Group: comp.os.linux.hardware


Subject: Brand new machine mystery lockup
From: Robert M. Riches Jr.
Date: 10/27/2007 2:17:00 PM
On 2007-10-27, Yan Seiner <yan@NsOeSiPnAeMr.com> wrote: > I just built a server that seems to be posessed, or at least flaky. > > It's built on an Asus M2N-SLI DELUXE mobo, with an AMD Athlon 64 X2 4600+ > CPU, 2 gig RAM, and an Adaptec ASC-29320ALP SCSI adapter. The SCSI > adapter has 2 Fujitsu 36 GB 15K drives in a software RAID-1. The power > supply is a SILVERSTONE ST50EF-SC ATX12V / EPS12V 500W. > > Once in a while (like every 2-5 days) the machine locks up: > > Screen goes black, all fans go to full-on, and neither the power nor the > reset button will work. It takes a flip of the power switch on the PS to > restart it. > > Normally I would say that it's the PS, but sometimes - only sometimes, > though - the system won't boot because mdadm can't find any of the md > devices to boot. At this point the kernel's already booted off the SCSI > drives, so I know they're spinning; just mdadm can't find them. This > typically happens on a soft-reboot; again, I have to fully power cycle > the machine to get it to boot. > > Of course there are no errors anywhere at any time in any log. The > machine just stops. > > Google says people have had trouble with that SCSI adapter under windows > but that seems to be a driver problem and it's reported to work fine with > linux. > > So, I have 3 possible culprits: > > Power Supply > Mobo > SCSI adapter > > Any place I can look? Any diagnostics I can do? I have about 2 weeks > left of Newegg's 30 day return timeframe, so I can do some testing.... Running memtest86 for several hours may be useful. HTH -- Robert Riches spamtrap42@verizon.net (Yes, that is one of my email addresses.)

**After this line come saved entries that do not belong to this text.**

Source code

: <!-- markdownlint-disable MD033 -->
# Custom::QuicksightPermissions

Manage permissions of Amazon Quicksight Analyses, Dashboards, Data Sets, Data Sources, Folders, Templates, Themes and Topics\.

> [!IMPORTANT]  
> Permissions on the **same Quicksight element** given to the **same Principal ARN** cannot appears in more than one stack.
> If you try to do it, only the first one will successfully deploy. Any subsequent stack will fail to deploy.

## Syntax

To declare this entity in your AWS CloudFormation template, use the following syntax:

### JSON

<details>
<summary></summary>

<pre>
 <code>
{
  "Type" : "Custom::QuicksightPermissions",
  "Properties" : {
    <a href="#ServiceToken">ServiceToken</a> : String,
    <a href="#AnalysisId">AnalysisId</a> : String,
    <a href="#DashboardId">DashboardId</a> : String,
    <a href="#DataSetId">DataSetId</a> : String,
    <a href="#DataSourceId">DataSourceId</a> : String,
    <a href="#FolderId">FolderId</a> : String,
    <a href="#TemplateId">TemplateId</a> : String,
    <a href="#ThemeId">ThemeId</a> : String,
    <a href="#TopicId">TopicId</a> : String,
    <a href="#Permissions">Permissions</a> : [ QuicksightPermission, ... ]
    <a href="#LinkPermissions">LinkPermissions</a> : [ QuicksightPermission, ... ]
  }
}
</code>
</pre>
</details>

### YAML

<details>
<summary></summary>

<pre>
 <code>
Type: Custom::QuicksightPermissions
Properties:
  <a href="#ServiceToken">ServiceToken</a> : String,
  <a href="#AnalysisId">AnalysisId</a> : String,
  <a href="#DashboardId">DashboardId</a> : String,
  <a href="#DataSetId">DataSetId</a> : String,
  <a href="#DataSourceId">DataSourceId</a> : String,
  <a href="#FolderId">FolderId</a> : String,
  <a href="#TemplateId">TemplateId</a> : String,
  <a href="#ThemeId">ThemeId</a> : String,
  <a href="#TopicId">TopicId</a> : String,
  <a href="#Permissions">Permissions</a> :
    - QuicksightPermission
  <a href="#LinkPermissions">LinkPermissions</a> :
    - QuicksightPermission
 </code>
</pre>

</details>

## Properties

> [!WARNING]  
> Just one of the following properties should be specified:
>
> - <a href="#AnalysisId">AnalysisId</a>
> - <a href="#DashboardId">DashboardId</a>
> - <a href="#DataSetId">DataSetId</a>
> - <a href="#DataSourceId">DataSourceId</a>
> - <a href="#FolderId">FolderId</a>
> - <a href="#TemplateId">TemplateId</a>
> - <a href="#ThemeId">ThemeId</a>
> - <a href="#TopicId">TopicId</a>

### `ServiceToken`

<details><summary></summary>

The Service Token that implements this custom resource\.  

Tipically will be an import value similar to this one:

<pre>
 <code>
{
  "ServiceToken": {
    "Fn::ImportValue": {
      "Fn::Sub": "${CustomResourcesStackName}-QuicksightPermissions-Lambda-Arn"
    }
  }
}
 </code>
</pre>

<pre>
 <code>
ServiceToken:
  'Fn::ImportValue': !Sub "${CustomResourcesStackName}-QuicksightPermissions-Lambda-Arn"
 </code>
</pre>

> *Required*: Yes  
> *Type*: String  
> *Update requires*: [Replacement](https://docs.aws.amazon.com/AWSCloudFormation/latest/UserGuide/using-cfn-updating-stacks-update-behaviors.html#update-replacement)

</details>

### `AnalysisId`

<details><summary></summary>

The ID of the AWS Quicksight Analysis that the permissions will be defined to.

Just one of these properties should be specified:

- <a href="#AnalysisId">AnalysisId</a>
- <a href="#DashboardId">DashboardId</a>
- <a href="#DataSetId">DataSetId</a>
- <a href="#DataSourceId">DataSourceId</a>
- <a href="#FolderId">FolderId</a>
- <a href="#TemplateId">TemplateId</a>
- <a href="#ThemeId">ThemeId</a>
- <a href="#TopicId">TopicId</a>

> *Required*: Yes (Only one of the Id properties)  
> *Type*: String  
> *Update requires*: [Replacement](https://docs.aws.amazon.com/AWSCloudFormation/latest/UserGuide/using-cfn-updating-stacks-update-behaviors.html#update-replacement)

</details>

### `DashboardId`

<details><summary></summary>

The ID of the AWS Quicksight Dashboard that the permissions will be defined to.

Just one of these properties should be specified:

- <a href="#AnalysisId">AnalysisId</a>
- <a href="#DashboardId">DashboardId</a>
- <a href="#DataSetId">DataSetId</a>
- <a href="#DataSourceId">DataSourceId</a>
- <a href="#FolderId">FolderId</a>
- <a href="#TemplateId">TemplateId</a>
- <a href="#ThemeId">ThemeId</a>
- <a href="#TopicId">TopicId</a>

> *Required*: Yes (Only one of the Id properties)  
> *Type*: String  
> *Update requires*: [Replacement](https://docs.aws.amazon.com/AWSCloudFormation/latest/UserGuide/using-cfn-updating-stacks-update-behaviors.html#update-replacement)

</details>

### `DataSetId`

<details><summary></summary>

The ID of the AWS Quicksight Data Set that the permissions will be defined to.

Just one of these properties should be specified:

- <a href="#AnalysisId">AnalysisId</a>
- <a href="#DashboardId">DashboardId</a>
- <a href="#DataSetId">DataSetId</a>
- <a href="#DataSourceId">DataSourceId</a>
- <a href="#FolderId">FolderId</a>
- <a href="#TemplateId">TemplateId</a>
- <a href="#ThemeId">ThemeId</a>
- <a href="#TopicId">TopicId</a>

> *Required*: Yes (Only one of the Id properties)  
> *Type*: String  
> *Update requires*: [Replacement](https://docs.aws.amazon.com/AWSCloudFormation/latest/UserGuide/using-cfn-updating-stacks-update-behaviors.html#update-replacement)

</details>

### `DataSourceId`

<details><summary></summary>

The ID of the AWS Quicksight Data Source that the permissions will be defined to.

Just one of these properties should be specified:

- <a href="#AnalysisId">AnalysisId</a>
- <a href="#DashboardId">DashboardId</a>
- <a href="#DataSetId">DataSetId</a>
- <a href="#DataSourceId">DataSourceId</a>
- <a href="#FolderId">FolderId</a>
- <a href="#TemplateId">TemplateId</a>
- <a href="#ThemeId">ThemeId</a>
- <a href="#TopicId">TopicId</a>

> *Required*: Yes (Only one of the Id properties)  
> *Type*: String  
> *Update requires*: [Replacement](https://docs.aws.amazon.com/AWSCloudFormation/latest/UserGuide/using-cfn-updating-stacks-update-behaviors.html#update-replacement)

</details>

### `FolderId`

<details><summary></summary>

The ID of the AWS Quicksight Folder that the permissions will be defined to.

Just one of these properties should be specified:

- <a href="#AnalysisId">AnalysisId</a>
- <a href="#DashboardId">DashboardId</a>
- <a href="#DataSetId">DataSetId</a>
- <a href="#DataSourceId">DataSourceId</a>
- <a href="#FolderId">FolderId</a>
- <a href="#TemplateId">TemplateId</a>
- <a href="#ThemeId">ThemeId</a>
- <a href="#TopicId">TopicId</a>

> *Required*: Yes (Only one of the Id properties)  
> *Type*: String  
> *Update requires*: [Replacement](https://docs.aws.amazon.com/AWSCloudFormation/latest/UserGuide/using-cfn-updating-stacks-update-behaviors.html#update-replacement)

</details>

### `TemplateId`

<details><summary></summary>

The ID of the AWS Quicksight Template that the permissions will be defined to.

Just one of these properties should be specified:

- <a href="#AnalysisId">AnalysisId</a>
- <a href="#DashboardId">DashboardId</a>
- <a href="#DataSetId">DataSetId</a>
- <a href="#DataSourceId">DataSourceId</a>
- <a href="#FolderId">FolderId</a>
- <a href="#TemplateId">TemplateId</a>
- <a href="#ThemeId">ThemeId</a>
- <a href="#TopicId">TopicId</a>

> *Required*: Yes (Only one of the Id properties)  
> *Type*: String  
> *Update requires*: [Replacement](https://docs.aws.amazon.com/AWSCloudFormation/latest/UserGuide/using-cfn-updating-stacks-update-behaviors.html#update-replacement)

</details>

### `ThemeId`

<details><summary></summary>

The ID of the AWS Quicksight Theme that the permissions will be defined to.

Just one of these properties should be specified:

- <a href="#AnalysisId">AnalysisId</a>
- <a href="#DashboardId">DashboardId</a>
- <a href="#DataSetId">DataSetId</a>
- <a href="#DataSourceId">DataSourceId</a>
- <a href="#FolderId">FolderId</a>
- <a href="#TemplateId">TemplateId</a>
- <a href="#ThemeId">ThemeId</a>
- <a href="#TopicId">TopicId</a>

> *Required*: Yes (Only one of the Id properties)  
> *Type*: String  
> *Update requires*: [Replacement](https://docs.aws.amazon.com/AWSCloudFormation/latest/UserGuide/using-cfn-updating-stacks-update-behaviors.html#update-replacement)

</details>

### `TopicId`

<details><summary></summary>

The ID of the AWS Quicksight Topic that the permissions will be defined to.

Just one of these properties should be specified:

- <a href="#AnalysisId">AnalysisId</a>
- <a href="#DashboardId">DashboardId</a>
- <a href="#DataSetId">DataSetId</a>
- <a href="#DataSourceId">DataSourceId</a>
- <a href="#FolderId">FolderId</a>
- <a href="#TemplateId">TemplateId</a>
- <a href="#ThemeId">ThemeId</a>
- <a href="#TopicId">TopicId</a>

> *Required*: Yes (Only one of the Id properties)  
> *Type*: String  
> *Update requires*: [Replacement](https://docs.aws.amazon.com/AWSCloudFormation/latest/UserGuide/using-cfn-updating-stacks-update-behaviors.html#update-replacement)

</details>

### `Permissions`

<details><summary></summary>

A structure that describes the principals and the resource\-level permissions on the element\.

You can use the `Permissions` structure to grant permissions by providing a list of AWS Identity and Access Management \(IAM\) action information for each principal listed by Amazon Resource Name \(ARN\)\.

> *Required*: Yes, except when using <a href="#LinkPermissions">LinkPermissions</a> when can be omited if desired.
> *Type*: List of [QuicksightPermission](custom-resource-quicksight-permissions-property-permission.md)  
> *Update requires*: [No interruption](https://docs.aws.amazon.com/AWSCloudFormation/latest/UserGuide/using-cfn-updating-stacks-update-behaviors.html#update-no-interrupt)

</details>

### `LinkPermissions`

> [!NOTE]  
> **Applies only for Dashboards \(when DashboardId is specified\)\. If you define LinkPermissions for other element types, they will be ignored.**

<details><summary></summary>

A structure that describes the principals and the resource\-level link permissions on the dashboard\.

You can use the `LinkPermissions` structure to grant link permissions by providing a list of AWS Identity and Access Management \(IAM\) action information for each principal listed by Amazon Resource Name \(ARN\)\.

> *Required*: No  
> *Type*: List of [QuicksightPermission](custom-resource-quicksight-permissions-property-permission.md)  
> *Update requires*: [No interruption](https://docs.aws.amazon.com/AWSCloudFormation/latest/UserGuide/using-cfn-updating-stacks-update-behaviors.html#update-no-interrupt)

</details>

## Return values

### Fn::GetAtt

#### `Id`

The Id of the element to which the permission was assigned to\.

Subject: Brand new machine mystery lockup
From: Cydrome Leader
Date: 10/29/2007 5:37:00 PM
In comp.periphs.scsi Yan Seiner <yan@nsoesipnaemr.com> wrote: > I just built a server that seems to be posessed, or at least flaky. > > It's built on an Asus M2N-SLI DELUXE mobo, with an AMD Athlon 64 X2 4600+ > CPU, 2 gig RAM, and an Adaptec ASC-29320ALP SCSI adapter. The SCSI > adapter has 2 Fujitsu 36 GB 15K drives in a software RAID-1. The power > supply is a SILVERSTONE ST50EF-SC ATX12V / EPS12V 500W. > > Once in a while (like every 2-5 days) the machine locks up: > > Screen goes black, all fans go to full-on, and neither the power nor the > reset button will work. It takes a flip of the power switch on the PS to > restart it. > > Normally I would say that it's the PS, but sometimes - only sometimes, > though - the system won't boot because mdadm can't find any of the md > devices to boot. At this point the kernel's already booted off the SCSI > drives, so I know they're spinning; just mdadm can't find them. This > typically happens on a soft-reboot; again, I have to fully power cycle > the machine to get it to boot. > > Of course there are no errors anywhere at any time in any log. The > machine just stops. > > Google says people have had trouble with that SCSI adapter under windows > but that seems to be a driver problem and it's reported to work fine with > linux. > > So, I have 3 possible culprits: > > Power Supply > Mobo > SCSI adapter > > Any place I can look? Any diagnostics I can do? I have about 2 weeks > left of Newegg's 30 day return timeframe, so I can do some testing.... newegg is prtty good about returns. just send it back, and try again.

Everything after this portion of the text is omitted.